The images from the space probe were pretty good, but the program finished with the passage of Saturn last year. We know now that it has gone past Neptune and Pluto, with stunning and surprising results. The two probes, although built in the mid 1970s, are still going strong! Voyager 1 has now left the Solar System and is heading out into deep space forever. Best estimates have the Voyager 1 Space Probe in working condition until around 2025. At this time, the Voyager 1 Space Probe’s thermoelectric generators will no longer work.

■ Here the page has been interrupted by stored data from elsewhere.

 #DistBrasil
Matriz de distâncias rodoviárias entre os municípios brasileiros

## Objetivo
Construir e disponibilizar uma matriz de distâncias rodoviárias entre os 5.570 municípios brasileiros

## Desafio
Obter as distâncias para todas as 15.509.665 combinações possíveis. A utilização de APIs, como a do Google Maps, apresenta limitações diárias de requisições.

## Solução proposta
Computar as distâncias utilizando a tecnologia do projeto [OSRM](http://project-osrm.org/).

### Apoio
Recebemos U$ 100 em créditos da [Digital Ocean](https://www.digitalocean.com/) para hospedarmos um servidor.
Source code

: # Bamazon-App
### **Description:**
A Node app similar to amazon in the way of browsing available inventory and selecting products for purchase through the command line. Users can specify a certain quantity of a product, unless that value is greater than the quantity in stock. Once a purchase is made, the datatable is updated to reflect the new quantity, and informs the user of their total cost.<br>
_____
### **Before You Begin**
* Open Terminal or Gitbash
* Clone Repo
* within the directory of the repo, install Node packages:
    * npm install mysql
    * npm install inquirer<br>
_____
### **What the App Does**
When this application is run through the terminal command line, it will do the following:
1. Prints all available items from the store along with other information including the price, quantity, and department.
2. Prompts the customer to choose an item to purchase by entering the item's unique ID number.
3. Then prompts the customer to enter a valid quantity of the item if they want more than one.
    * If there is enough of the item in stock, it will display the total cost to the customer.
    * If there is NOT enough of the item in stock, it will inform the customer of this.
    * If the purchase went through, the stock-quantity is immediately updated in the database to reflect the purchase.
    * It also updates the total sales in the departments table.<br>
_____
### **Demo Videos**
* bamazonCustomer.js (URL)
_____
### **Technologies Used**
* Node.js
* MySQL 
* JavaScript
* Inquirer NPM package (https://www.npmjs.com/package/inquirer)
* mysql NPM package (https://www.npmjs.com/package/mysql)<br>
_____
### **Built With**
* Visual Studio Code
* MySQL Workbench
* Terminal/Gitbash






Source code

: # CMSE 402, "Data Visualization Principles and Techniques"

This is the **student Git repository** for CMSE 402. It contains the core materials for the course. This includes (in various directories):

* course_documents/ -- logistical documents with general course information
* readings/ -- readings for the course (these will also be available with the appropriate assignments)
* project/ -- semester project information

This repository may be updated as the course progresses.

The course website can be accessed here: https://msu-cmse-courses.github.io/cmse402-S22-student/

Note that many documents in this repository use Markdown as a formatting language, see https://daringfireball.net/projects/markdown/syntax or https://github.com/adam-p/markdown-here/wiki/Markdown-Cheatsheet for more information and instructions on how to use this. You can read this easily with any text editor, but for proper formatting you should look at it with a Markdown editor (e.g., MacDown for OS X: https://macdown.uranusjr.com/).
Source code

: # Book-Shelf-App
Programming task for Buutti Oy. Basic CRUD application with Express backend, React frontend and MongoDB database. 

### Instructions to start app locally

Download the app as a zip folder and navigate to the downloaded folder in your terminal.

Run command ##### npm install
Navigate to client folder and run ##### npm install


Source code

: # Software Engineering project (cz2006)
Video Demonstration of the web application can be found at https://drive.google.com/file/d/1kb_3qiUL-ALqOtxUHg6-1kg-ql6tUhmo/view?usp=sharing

Voyager 1 is travelling at 38,000 mile/hr. At this speed, it will reach the Oort Cloud in 300 years, and won’t exit it for 30,000 years. From there, to reach Alpha Centauri, our nearest star, will take around 300,000 years!what-is-the-oort-cloud-alpha-centauri

(Note that the horizontal scale is logarithmic – 10, 100, 1 000, 10 000, 100 000 etc.)

This is an historic TV program, as we’re seeing the actual people who designed and built these space probes and sent them on their way. History! Highly recommended.

In my opinion, the idea that we could ever build a spacecraft to take humans to the stars with our present level of technology is fanciful. It will take a breakthrough in physics such as wormholes or teleportation to make it happen.